The greatest are the kindliest in every instance, and this may be a point worth noting in that plea for manners in the business world which the students of the subject are now presenting. It naturally connects itself with that finer view of business which holds the human element above all systems or scientific formulas that were ever devised; for it takes a man of large mind and heart and thorough understanding of mankind to realize the power of simple kindliness, from which all good manners proceed, in dealing with men everywhere. The old Greek sage who said that the charm of a man is his kindness gave man the prime rule for winning his cause in any field where human nature figures, and the growing sense of human brotherhood adds the crowning impulse to Christian courtesy toward every one with whom man in any station or relation has to do.

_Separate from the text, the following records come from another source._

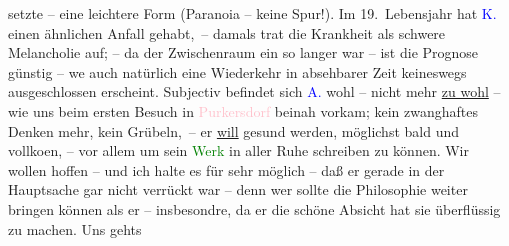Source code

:                setzte – eine leichtere Form \introOben{}(Paranoia – keine Spur!)\introOben{}. Im
               19. Lebensjahr hat \textcolor{blue}{K.}{}\ledrightnote{\textcolor{blue}{Arthur Kaufmann}} einen ähnlichen Anfall
               gehabt, – damals trat die Krankheit als schwere Melancholie auf; – da der
               Zwischenraum ein so langer war – ist die Prognose günstig – we{\geminationn}{ }\introOben{}auch\introOben{} natürlich eine Wiederkehr in absehbarer Zeit keineswegs
               ausgeschlossen erscheint. Subjectiv befindet sich \textcolor{blue}{A.}{}\ledrightnote{\textcolor{blue}{Arthur Kaufmann}} wohl – nicht mehr \uline{zu wohl} – wie uns beim
               ersten Besuch \introOben{}in \textcolor{pink}{Purkersdorf}{}\ledrightnote{\textcolor{pink}{Purkersdorf}}\introOben{} beinah vorkam; kein zwanghaftes Denken mehr, kein Grübeln, – er \uline{will} gesund werden, möglichst bald und vollko{\geminationm}en, – vor allem um sein \textcolor{green}{Werk}{} in aller Ruhe schreiben zu können. Wir wollen hoffen –
               und ich halte es für sehr möglich – daß er gerade in der Hauptsache gar nicht
               verrückt war – denn wer sollte die Philosophie weiter bringen können als er –
               insbesondre, da er die schöne Absicht hat sie überflüssig zu machen. Uns gehts
                  \label{TLL02265_Beer-Hofmann-1v}\label{TLL02265_Beer-Hofmann-1h}{ }\label{TLL02265_Beer-Hofmann-2v}\label{TLL02265_Beer-Hofmann-2h}\pend
           \endnumbering{}  
      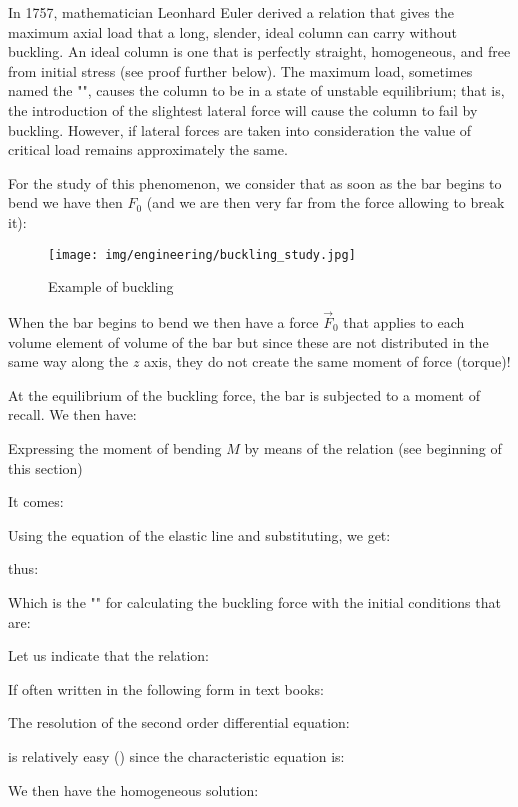 	In 1757, mathematician Leonhard Euler derived a relation that gives the maximum axial load that a long, slender, ideal column can carry without buckling. An ideal column is one that is perfectly straight, homogeneous, and free from initial stress (see proof further below). The maximum load, sometimes named the "", causes the column to be in a state of unstable equilibrium; that is, the introduction of the slightest lateral force will cause the column to fail by buckling. However, if lateral forces are taken into consideration the value of critical load remains approximately the same.

	For the study of this phenomenon, we consider that as soon as the bar begins to bend we have then $F_0$ (and we are then very far from the force allowing to break it):
	\begin{figure}[H]
		\centering
		\texttt{[image: img/engineering/buckling\_study.jpg]}
		\caption{Example of buckling}
	\end{figure}
	When the bar begins to bend we then have a force $\vec{F}_0$ that applies to each volume element of volume of the bar but since these are not distributed in the same way along the $z$ axis, they do not create the same moment of force (torque)!

	At the equilibrium of the buckling force, the bar is subjected to a moment of recall. We then have:
	
	Expressing the moment of bending $M$ by means of the relation (see beginning of this section)
	
	It comes:
	
	Using the equation of the elastic line and substituting, we get:	
	
	thus:
	
	Which is the "" for calculating the buckling force with the initial conditions that are:
	
	Let us indicate that the relation:
	
	If often written in the following form in text books:
	
	The resolution of the second order differential equation:
	
	is relatively easy () since the characteristic equation is:
	
	We then have the homogeneous solution:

The general manager of a large business concern knew well the ground of success when he looked for a sales manager who was "big and broad mentally, but most of all a man who was human." The man who is big and human,

though he may not find time for the forms of courtesy prescribed by polite society, will never forget the respect due to the human being in all his manner and demeanor toward him. It is the pompous clerk or subordinate dressed in a little brief authority who assumes such rude and supercilious airs as spoil business in his atmosphere. The great captains of industry, the magnates in the commercial world, whatever else they may be, are men who maintain the courtesies of life and good breeding in business as other relations. It is true, however, that "good manners need the support of manners in others" and the people with whom business men have to deal may not give exactly the support indicated.

"Business tips to Americans" might take into account the good or ill effect which the manners of the general public toward those who serve it naturally have. People of any country who fail in civility to the humblest clerk or employé in any field must help to spoil business more seriously perhaps than they realize, as well as some other things much finer than business.

The changes in economic and industrial lines which send women of established social position into the business world have done much toward bringing the amenities of life to bear upon it, and still there is room for something more. From the Christmas shopper to the mistress of the mansion there is still too little of that kindly consideration for those that serve them which brings the gentle word and manner that true courtesy and good breeding demand, and above all the social ideals of the hour. From the "noblesse oblige” of the old order to the human brotherhood and equality of the new, the transition is not sufficiently complete to have wiped out class distinctions, and curtness rather takes the place of condescension in the dealings of the upper classes with

the lower, which, though less humiliating, is certainly not more conducive to good manners.

When all is told it is the Christian ideal of loving kindness toward all, which "the first true gentleman that ever breathed" brought to the world, that must prevail if men are ever to achieve that genuine courtesy for which there is always time.